For the full article, read How to Talk to Boys … And Get Them to Talk Back.

  1. Boys want to connect, they often just don’t know how. Don’t pull away permanently, even when he does temporarily.
  2. Don’t interrogate. Recognize that the school day can be completely exhausting when you figure in the combination of academics with complex social dynamics. Wiseman suggests, “Your goal is to make the first few minutes stress-free. If you do this, he’ll be much more likely to tell you about how his day was on his own. Try asking no questions when you see him.”
  3. Try the night. Most boys respond best when they’re winding down later in the evening, or when they’re going to bed. Even though this means staying up later for older teens, it’s worth it to occasionally wait up and see if he’s more receptive to sharing a conversation.
  4. Boys usually say, “I’m fine, don’t worry about it,” when they’re really feeling the complete opposite. They’re trained to shrug away concern and show calm detachment. Offering a simple, “I’m here if you want to talk about it later” leaves a door open without forcing an interaction.

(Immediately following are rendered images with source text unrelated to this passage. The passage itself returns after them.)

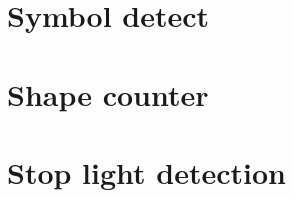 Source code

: 

	\section{Symbol detect}



	\section{Shape counter}


	
	\section{Stop light detection}
	


	
	



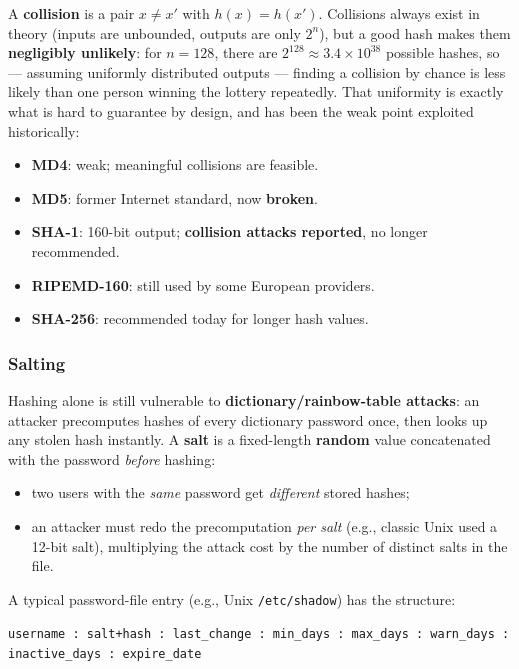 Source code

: \documentclass[12pt, a4paper]{article}
\begin{document}
A \textbf{collision} is a pair $x \neq x'$ with $h(x) = h(x')$. Collisions always exist in theory (inputs are unbounded, outputs are only $2^n$), but a good hash makes them \textbf{negligibly unlikely}: for $n=128$, there are $2^{128}\approx 3.4\times10^{38}$ possible hashes, so — assuming uniformly distributed outputs — finding a collision by chance is less likely than one person winning the lottery repeatedly. That uniformity is exactly what is hard to guarantee by design, and has been the weak point exploited historically:

\begin{itemize}
    \item \textbf{MD4}: weak; meaningful collisions are feasible.
    \item \textbf{MD5}: former Internet standard, now \textbf{broken}.
    \item \textbf{SHA-1}: 160-bit output; \textbf{collision attacks reported}, no longer recommended.
    \item \textbf{RIPEMD-160}: still used by some European providers.
    \item \textbf{SHA-256}: recommended today for longer hash values.
\end{itemize}

\subsubsection{Salting}
Hashing alone is still vulnerable to \textbf{dictionary/rainbow-table attacks}: an attacker precomputes hashes of every dictionary password once, then looks up any stolen hash instantly. A \textbf{salt} is a fixed-length \textbf{random} value concatenated with the password \emph{before} hashing:
\begin{itemize}
    \item two users with the \emph{same} password get \emph{different} stored hashes;
    \item an attacker must redo the precomputation \emph{per salt} (e.g., classic Unix used a 12-bit salt), multiplying the attack cost by the number of distinct salts in the file.
\end{itemize}

A typical password-file entry (e.g., Unix \texttt{/etc/shadow}) has the structure:
\begin{center}
\texttt{username : salt+hash : last\_change : min\_days : max\_days : warn\_days : inactive\_days : expire\_date}
\end{center}
\end{document}
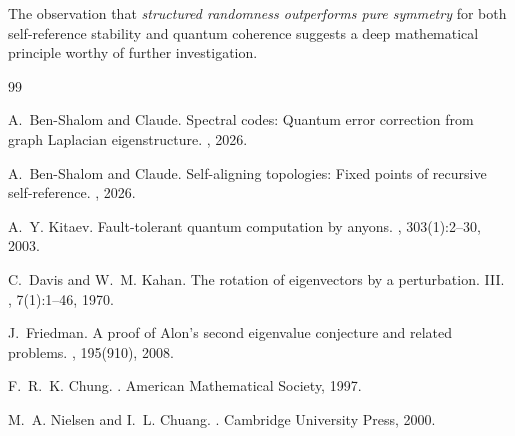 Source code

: \documentclass[11pt,a4paper]{article}
\theoremstyle{definition}
\begin{document}
The observation that \emph{structured randomness outperforms pure symmetry} for both self-reference stability and quantum coherence suggests a deep mathematical principle worthy of further investigation.


\begin{thebibliography}{99}

A.~Ben-Shalom and Claude.
\newblock Spectral codes: Quantum error correction from graph Laplacian eigenstructure.
, 2026.

A.~Ben-Shalom and Claude.
\newblock Self-aligning topologies: Fixed points of recursive self-reference.
, 2026.

A.~Y. Kitaev.
\newblock Fault-tolerant quantum computation by anyons.
, 303(1):2--30, 2003.

C.~Davis and W.~M. Kahan.
\newblock The rotation of eigenvectors by a perturbation. III.
, 7(1):1--46, 1970.

J.~Friedman.
\newblock A proof of Alon's second eigenvalue conjecture and related problems.
, 195(910), 2008.

F.~R.~K. Chung.
.
\newblock American Mathematical Society, 1997.

M.~A. Nielsen and I.~L. Chuang.
.
\newblock Cambridge University Press, 2000.

\end{thebibliography}
\end{document}

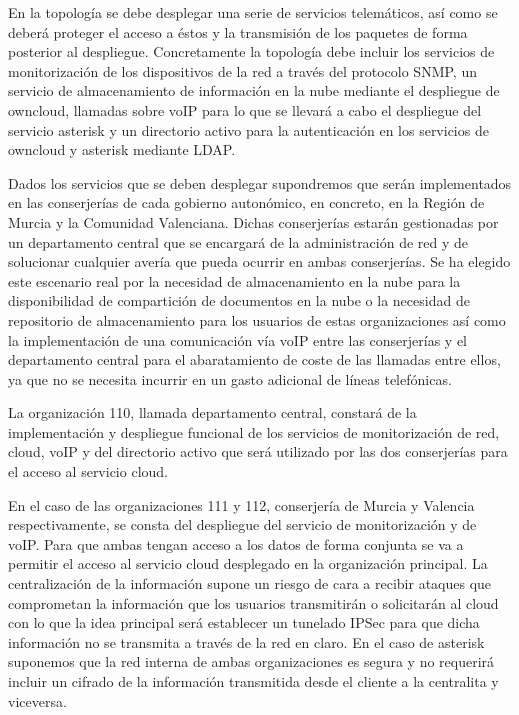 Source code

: \documentclass[a4paper]{article}
\begin{document}
En la topología se debe desplegar una serie de servicios telemáticos, así como se deberá proteger el acceso a éstos y la transmisión de los paquetes de forma posterior al despliegue.  Concretamente la topología debe incluir los servicios de monitorización de los dispositivos de la red a través del protocolo SNMP, un servicio de almacenamiento de información en la nube mediante el despliegue de owncloud, llamadas sobre voIP para
lo que se llevará a cabo el despliegue del servicio asterisk y un directorio activo para la autenticación en los servicios de owncloud y asterisk mediante LDAP.

 Dados los servicios que se deben desplegar supondremos que serán implementados en las conserjerías de cada gobierno autonómico, en concreto, en la Región de Murcia y la Comunidad Valenciana. Dichas conserjerías estarán gestionadas por un departamento central que se encargará de la administración de red y de solucionar cualquier avería que pueda ocurrir en ambas conserjerías. Se ha elegido este escenario real por la necesidad de almacenamiento en la nube para la disponibilidad de compartición de documentos en la nube o la necesidad de repositorio de almacenamiento para los usuarios de estas organizaciones así como la implementación de una comunicación vía voIP entre las conserjerías y el departamento central para el abaratamiento de coste de las llamadas entre ellos, ya que no se necesita
incurrir en un gasto adicional de líneas telefónicas.


 La organización 110, llamada departamento central, constará de la implementación y despliegue funcional de los servicios de monitorización de red, cloud, voIP y del directorio activo que será utilizado por las dos conserjerías para el acceso al servicio cloud.


 En el caso de las organizaciones 111 y 112, conserjería de Murcia y Valencia respectivamente, se consta del despliegue del servicio de monitorización y de voIP. Para que ambas tengan acceso a los datos de forma conjunta se va a permitir el acceso al servicio cloud desplegado en la organización principal. La centralización de la información supone un riesgo de cara a recibir ataques que comprometan la información que los usuarios transmitirán o solicitarán al cloud con lo que la idea principal será establecer un tunelado IPSec para que dicha información no
se transmita a través de la red en claro. En el caso de asterisk suponemos que la red interna de ambas organizaciones es segura y no requerirá incluir un cifrado de la información transmitida desde el cliente a la centralita y viceversa.
\end{document}
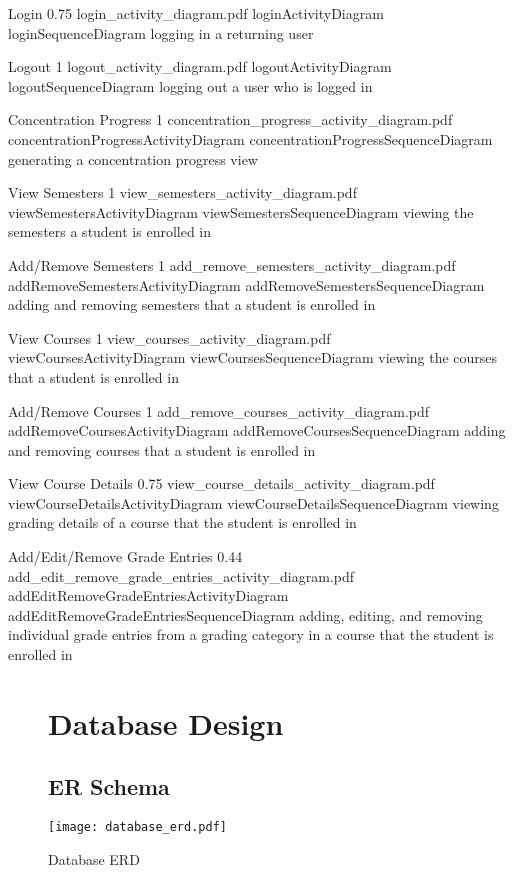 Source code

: \documentclass[12pt]{article}
\begin{document}
\actdia
  {Login}
  {0.75}
  {login_activity_diagram.pdf}
  {loginActivityDiagram}
  {loginSequenceDiagram}
  {logging in a returning user}

\actdia
  {Logout}
  {1}
  {logout_activity_diagram.pdf}
  {logoutActivityDiagram}
  {logoutSequenceDiagram}
  {logging out a user who is logged in}

\actdia
  {Concentration Progress}
  {1}
  {concentration_progress_activity_diagram.pdf}
  {concentrationProgressActivityDiagram}
  {concentrationProgressSequenceDiagram}
  {generating a concentration progress view}

\actdia
  {View Semesters}
  {1}
  {view_semesters_activity_diagram.pdf}
  {viewSemestersActivityDiagram}
  {viewSemestersSequenceDiagram}
  {viewing the semesters a student is enrolled in}

\actdia
  {Add/Remove Semesters}
  {1}
  {add_remove_semesters_activity_diagram.pdf}
  {addRemoveSemestersActivityDiagram}
  {addRemoveSemestersSequenceDiagram}
  {adding and removing semesters that a student is enrolled in}

\actdia
  {View Courses}
  {1}
  {view_courses_activity_diagram.pdf}
  {viewCoursesActivityDiagram}
  {viewCoursesSequenceDiagram}
  {viewing the courses that a student is enrolled in}

\actdia
  {Add/Remove Courses}
  {1}
  {add_remove_courses_activity_diagram.pdf}
  {addRemoveCoursesActivityDiagram}
  {addRemoveCoursesSequenceDiagram}
  {adding and removing courses that a student is enrolled in}

\actdia
  {View Course Details}
  {0.75}
  {view_course_details_activity_diagram.pdf}
  {viewCourseDetailsActivityDiagram}
  {viewCourseDetailsSequenceDiagram}
  {viewing grading details of a course that the student is enrolled in}

\actdia
  {Add/Edit/Remove Grade Entries}
  {0.44}
  {add_edit_remove_grade_entries_activity_diagram.pdf}
  {addEditRemoveGradeEntriesActivityDiagram}
  {addEditRemoveGradeEntriesSequenceDiagram}
  {adding, editing, and removing individual grade entries from a grading category in a course
  that the student is enrolled in}

\begin{figure}[p!]
  \section{Database Design}
  \subsection{ER Schema}
  \centering
  \texttt{[image: database\_erd.pdf]}
  \caption{Database ERD}
\end{figure}
\end{document}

  5. Offer them your help, but also a pathway to another adult. There are things your son won’t want to tell you but needs to tell someone. Most of the time that distinction needs to be made by him, not you. So how do you navigate all that while still making sure he’s getting adult help? Here’s a suggestion from Wiseman: “If ---[whatever you’re wondering about] ever happens to you, you know you can talk to me. Or if you don’t want to talk to me, let’s think of someone that you would like to talk to.” Your son should have a few adult allies he can turn to that he knows will take him seriously and won’t break his trust by telling you.
  6. Do something together. Boys often talk more freely when they’re sharing an activity – a sport you both like, going on a hike, playing video games together, or doing something you know he’s interested in, whether you share the interest or not. Stay away from phrases like, “Let’s spend time together,” or “I don’t see you enough anymore,” and instead offer something like, “Do you want to go to lunch?” Be careful about raising the pressure for every experience together to be about deep bonding. That’s likely to push him away.
  7. Don’t say these two things.
    • First, never, ever, ever call him a girl (or say he runs/hits/throws/anything else like a girl). Ever. Aside from the fact that it’s degrading to girls, you will lose every ounce of respect he has for you, and you’ll drain him of any personal dignity.
    • Second, never say “I’ll take care of this,” or its many counterparts in response to a problem he’s facing. Taking over his battles will only cripple his ability to learn to face hard things, and will likely make him resent your control.

And one more thing: Be prepared to be changed by what you hear. This is Wiseman’s definition of listening. If we’re actually paying attention to what our boys tell us, we have to be willing to change in response.